Sample Research Paper on Corporate Governance Practices In Family Firms

What qualifications do you think IDs in family firms need in order to add value for
shareholders and stakeholders?
An independent director of a firm is supposed to posses personal and professional ethics.
They should be persons of integrity who are ready to uphold the business code of ethics. In
this regard, they are supposed to posse’s good communication and rapport with their
customers. It’s through the better ethical skills that the shareholders may be motivated to take
part in the business affairs of the company.
Secondly, they should be persons with extensive business experience on how to run a family
firm. In this sense, a person should at least have at least 5 years’ experience to qualify for this
position. This is because, in regard to its daily task a person who has an extensive
qualification may be able to convince other shareholders and stakeholders on what to do
regarding the dos and the don’ts of the organization towards a profitable margin.
Thirdly, IDs should posses’ appropriate skills and relevant experienced in fields relating to
management, sales, marketing, administration and law etc. it’s through possession of such
skills that the ID’s is able to strategize towards increasing the shares and sales of the firm.
This is because all such fields are related with the firm’s key agenda.
Fourthly, the IDs should be technical oriented. This implies that they should be able to
command the fundamental digital market through better literacy in the same field. Family
firms rare usually based on critical digital enhancement, especially because of advancement
in technology. Therefore, the said persons should be fit in using technology for marketing and
business day to day duties.
Fifthly, they should neither be members of the family nor should they be related to the family
and other members in any way. This is because once the ID is not related to the family
members, they will be able to make independent decision which will suit the betterment of

the family firm. Its through this independency of the Independent directors that the family
firms can be able to be directed on what to do and what not do base on direct consequences of
the dire issue. Through this the ID can be able to accept suggestions from shareholders who
are only going to add value to the organization without any favors.
Lastly, the IDs should possess boardroom experiences on how to defend their statements
especially when it comes to board meetings aimed at accepting contracts or new shareholders
in the company. This will make them to evaluate the possibility of selecting a certain
shareholder with key influences based on their previous track records. As a result, this will
result into an improvement in shares sold and as a result to flourish of the business.
Should regulators give IDs in family firms more power?
The question of whether IDs should be given more power or not depends on so many views.
To begin with, it’s a ruling current governance system which allows every family firm to
have an independent director. Therefore, in my views the regulators should increase the
power of the Independence directors of the family firms.
First, its through this that the mandated preparation of the IDs can be revealed.

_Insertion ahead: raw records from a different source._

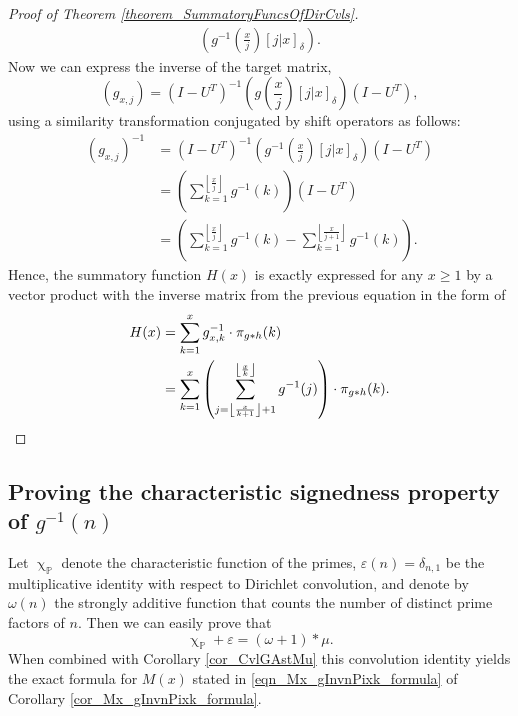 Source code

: \documentclass[11pt,reqno,a4letter]{article}
\numberwithin{figure}{section}
\numberwithin{table}{section}
\newcommand{\Iverson}[1]{\ensuremath{\left[#1\right]_{\delta}}}
\newcommand{\floor}[1]{\left\lfloor #1 \right\rfloor}
\renewcommand{\chi}{\upchi}
\theoremstyle{plain}
\numberwithin{theorem}{section}
\theoremstyle{definition}
\begin{document}
\begin{proof}[Proof of Theorem \ref{theorem_SummatoryFuncsOfDirCvls}]
\begin{align*}
     \left(g^{-1}\left(\frac{x}{j}\right) \Iverson{j|x}\right). 
\end{align*} 
Now we can express the inverse of the target matrix, 
$$(g_{x,j}) = (I-U^{T})^{-1} \left(g\left(\frac{x}{j}\right) \Iverson{j|x}\right) (I-U^{T}),$$
using a similarity transformation conjugated by shift operators as follows: 
\begin{align*} 
(g_{x,j})^{-1} & = (I-U^{T})^{-1} \left(g^{-1}\left(\frac{x}{j}\right) \Iverson{j|x}\right) (I-U^{T}) \\ 
     & = \left(\sum_{k=1}^{\floor{\frac{x}{j}}} g^{-1}(k)\right) (I-U^{T}) \\ 
     & = \left(\sum_{k=1}^{\floor{\frac{x}{j}}} g^{-1}(k) - \sum_{k=1}^{\floor{\frac{x}{j+1}}} g^{-1}(k)\right). 
\end{align*} 
Hence, the summatory function $H(x)$ is exactly expressed for any $x \geq 1$ 
by a vector product with the inverse matrix from the previous equation in the form of 
\begin{align*} 
H(x) & = \sum_{k=1}^x g_{x,k}^{-1} \cdot \pi_{g \ast h}(k) \\ 
     & = \sum_{k=1}^x \left(\sum_{j=\floor{\frac{x}{k+1}}+1}^{\floor{\frac{x}{k}}} g^{-1}(j)\right) \cdot \pi_{g \ast h}(k). 
     \qedhere
\end{align*} 
\end{proof} 

\subsection{Proving the characteristic signedness property of $g^{-1}(n)$} 

Let $\chi_{\mathbb{P}}$ denote the characteristic function of the primes, 
$\varepsilon(n) = \delta_{n,1}$ be the multiplicative identity with respect to Dirichlet convolution, 
and denote by $\omega(n)$ the strongly additive function that counts the number of 
distinct prime factors of $n$. Then we can easily prove that 
\begin{equation}
\label{eqn_AntiqueDivisorSumIdent} 
\chi_{\mathbb{P}} + \varepsilon = (\omega + 1) \ast \mu. 
\end{equation} 
When combined with Corollary \ref{cor_CvlGAstMu} 
this convolution identity yields the exact 
formula for $M(x)$ stated in \eqref{eqn_Mx_gInvnPixk_formula} of 
Corollary \ref{cor_Mx_gInvnPixk_formula}. 
\end{document}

Many family
firms are fond of oppressive the independency of the IDs especially when it comes to making
personal decisions based on the corporate issues of interest. Therefore, once this IDs have
been given more power, they may be able to stand as independent in making firm decisions
without any manipulative influence from the other directors of the firm.
Secondly, due to the fear of the minority shareholders been expropriated. It becomes
necessary that the IDs should be guaranteed with power so as to defend the shareholders who
may not be well-off in terms of their shares in the company. Such minority employees are
normally at the risk of been banned and misused by the firm. It is through the power given to

the IDs that such minority shareholders can be granted with freedom to participate in the
affairs of the
Firm without any fear of been kicked out.
Lastly, to enhance an increased number of IDs in family firms, once the Ids are given more
power, they will be able to push for an increase in number of IDs in a firm. This will ensure
that they share the work which is available in the firm. Most of the firms have a greater task
but less personnel to initiate the duty. Therefore, its necessary that the IDs be given more
power to facilitate their independency in the corporate governance practices

Dieleman, M. (2017). A Place in the Family: Corporate Governance Practices in Family
Firms. SAGE Publications: SAGE Business Cases Originals.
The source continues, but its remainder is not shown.